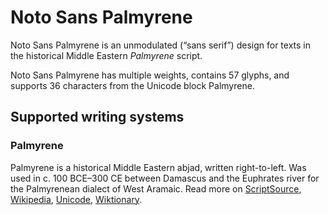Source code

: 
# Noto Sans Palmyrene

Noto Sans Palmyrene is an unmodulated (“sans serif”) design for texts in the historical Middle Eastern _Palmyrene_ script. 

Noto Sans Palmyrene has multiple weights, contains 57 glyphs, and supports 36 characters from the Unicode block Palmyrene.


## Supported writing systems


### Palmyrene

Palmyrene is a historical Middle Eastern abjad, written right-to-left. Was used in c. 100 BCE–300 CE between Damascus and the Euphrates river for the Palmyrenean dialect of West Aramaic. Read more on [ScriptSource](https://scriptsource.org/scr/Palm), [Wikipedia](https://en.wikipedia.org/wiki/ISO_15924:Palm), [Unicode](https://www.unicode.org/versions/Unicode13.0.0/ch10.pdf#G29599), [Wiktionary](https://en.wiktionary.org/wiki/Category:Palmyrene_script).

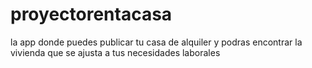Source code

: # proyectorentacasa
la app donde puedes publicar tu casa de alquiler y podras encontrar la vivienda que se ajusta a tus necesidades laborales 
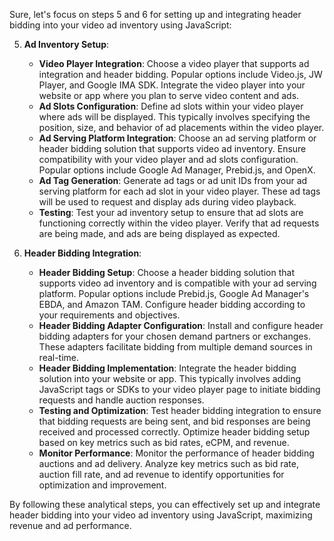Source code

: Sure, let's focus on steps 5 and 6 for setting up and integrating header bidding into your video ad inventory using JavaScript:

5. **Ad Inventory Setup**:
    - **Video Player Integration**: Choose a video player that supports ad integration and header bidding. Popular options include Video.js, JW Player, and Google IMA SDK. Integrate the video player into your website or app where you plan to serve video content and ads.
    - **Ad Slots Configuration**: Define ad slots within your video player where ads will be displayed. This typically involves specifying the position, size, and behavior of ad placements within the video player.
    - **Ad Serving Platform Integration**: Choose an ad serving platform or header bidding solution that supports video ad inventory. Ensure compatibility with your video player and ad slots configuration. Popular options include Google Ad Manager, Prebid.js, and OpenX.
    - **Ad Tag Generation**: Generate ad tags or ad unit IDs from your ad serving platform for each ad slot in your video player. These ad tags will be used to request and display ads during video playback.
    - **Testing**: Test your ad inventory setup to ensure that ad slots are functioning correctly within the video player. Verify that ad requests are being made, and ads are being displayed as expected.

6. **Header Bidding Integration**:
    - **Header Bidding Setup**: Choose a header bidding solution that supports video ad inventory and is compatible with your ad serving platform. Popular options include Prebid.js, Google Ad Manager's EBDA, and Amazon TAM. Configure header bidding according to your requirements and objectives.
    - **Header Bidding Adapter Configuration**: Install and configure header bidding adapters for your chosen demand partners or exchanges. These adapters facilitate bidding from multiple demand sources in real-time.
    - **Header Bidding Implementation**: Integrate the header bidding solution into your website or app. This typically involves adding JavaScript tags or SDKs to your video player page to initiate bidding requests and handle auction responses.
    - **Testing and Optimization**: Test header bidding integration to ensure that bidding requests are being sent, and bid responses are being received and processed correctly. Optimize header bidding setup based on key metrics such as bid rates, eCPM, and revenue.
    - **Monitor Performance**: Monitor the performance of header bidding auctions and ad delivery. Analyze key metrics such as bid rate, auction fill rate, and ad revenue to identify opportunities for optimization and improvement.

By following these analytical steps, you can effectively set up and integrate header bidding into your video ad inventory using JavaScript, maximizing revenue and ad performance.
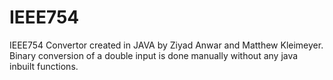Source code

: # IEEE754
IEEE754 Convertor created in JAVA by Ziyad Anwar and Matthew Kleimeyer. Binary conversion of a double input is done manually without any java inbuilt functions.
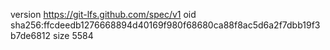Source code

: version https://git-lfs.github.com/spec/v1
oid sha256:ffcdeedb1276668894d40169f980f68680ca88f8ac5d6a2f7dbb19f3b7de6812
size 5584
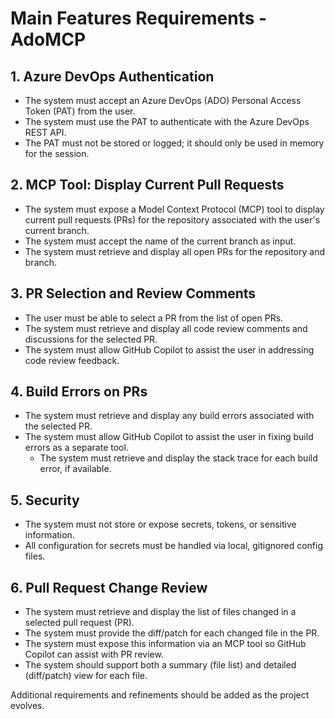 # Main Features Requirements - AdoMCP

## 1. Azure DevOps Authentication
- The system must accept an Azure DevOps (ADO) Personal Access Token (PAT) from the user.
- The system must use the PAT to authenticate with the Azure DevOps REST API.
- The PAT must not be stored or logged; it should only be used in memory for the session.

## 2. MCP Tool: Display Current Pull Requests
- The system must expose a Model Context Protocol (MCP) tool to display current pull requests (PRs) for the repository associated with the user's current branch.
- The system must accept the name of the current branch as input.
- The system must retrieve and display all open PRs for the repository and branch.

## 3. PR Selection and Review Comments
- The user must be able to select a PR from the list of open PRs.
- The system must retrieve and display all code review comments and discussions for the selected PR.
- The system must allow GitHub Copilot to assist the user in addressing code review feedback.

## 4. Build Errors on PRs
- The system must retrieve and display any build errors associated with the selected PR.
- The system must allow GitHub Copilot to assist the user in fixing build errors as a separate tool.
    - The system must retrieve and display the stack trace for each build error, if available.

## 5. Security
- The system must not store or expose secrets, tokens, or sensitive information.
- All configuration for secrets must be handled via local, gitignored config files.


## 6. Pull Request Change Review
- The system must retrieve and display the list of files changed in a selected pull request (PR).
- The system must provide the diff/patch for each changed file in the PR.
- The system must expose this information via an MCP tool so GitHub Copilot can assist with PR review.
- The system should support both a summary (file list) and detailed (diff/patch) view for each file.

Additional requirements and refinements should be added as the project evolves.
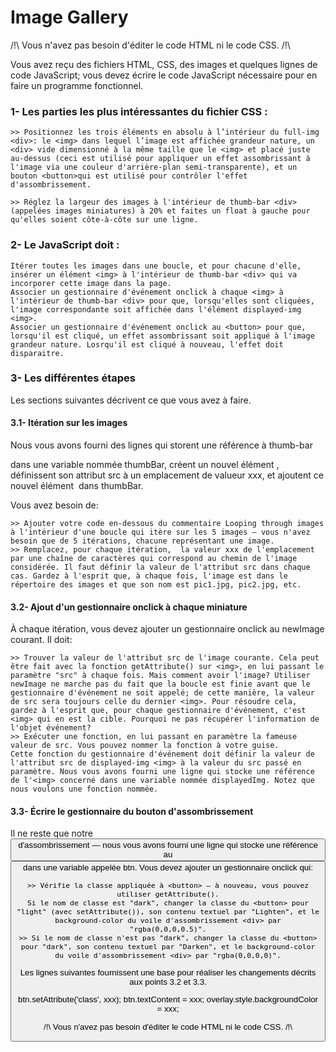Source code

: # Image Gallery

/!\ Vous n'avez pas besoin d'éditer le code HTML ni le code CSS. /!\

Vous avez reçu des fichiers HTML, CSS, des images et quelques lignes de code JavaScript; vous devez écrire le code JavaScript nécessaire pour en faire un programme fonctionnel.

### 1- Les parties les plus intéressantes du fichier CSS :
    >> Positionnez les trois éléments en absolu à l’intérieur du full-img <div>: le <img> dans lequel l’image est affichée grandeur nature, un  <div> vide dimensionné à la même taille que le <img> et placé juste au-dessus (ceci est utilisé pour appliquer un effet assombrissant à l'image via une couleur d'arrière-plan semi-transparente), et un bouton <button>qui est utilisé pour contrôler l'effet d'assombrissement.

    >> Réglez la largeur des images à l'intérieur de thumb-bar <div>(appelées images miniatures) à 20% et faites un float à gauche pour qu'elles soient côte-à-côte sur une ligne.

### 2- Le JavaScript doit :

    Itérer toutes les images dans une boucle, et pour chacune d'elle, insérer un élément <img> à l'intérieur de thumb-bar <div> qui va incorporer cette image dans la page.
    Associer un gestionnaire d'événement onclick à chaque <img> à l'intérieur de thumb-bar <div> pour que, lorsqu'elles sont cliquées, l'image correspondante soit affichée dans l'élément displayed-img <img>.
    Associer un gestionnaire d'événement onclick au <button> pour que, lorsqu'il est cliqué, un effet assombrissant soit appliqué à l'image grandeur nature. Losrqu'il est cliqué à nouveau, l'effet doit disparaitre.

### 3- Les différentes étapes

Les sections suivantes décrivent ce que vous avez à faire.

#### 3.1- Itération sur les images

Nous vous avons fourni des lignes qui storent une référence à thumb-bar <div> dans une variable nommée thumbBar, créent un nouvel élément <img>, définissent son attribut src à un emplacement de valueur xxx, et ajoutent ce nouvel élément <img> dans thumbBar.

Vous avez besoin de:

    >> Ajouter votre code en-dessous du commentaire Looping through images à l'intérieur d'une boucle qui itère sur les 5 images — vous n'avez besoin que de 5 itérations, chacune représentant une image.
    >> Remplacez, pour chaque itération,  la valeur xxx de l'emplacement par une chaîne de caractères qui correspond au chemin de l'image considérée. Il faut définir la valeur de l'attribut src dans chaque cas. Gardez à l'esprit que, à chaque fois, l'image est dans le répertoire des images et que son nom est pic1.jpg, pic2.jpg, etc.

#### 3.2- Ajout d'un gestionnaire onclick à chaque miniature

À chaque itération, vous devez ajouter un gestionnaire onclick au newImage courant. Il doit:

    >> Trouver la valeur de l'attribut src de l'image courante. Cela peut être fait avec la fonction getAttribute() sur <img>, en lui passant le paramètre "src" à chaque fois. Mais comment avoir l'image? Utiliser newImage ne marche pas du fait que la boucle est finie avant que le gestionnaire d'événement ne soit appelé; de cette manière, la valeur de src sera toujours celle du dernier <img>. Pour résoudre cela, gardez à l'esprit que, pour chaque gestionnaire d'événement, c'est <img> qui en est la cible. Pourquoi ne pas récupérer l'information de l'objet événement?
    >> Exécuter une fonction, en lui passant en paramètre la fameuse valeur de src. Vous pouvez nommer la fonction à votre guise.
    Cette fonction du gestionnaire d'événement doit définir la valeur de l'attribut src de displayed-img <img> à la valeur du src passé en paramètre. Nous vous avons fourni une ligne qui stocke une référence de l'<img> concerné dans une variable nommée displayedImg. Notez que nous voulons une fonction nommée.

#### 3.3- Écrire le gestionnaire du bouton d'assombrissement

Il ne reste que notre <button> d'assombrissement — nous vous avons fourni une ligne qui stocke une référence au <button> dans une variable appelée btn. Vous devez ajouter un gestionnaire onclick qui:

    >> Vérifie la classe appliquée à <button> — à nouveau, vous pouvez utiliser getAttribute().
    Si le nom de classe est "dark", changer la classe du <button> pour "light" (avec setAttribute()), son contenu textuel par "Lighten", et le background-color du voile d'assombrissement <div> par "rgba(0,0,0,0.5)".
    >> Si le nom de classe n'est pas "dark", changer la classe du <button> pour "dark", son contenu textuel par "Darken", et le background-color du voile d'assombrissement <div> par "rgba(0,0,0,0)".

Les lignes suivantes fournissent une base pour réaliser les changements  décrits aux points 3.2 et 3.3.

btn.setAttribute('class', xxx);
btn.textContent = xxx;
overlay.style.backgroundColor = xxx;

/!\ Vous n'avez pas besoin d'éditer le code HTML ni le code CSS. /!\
****************************************
§ **Task prompt**: Exactly the lines between the one containing "à votre guise." and the end of the material, both ends included, must be retyped, with nothing added.

§ **Task result**:
    >> Exécuter une fonction, en lui passant en paramètre la fameuse valeur de src. Vous pouvez nommer la fonction à votre guise.
    Cette fonction du gestionnaire d'événement doit définir la valeur de l'attribut src de displayed-img <img> à la valeur du src passé en paramètre. Nous vous avons fourni une ligne qui stocke une référence de l'<img> concerné dans une variable nommée displayedImg. Notez que nous voulons une fonction nommée.

#### 3.3- Écrire le gestionnaire du bouton d'assombrissement

Il ne reste que notre <button> d'assombrissement — nous vous avons fourni une ligne qui stocke une référence au <button> dans une variable appelée btn. Vous devez ajouter un gestionnaire onclick qui:

    >> Vérifie la classe appliquée à <button> — à nouveau, vous pouvez utiliser getAttribute().
    Si le nom de classe est "dark", changer la classe du <button> pour "light" (avec setAttribute()), son contenu textuel par "Lighten", et le background-color du voile d'assombrissement <div> par "rgba(0,0,0,0.5)".
    >> Si le nom de classe n'est pas "dark", changer la classe du <button> pour "dark", son contenu textuel par "Darken", et le background-color du voile d'assombrissement <div> par "rgba(0,0,0,0)".

Les lignes suivantes fournissent une base pour réaliser les changements  décrits aux points 3.2 et 3.3.

btn.setAttribute('class', xxx);
btn.textContent = xxx;
overlay.style.backgroundColor = xxx;

/!\ Vous n'avez pas besoin d'éditer le code HTML ni le code CSS. /!\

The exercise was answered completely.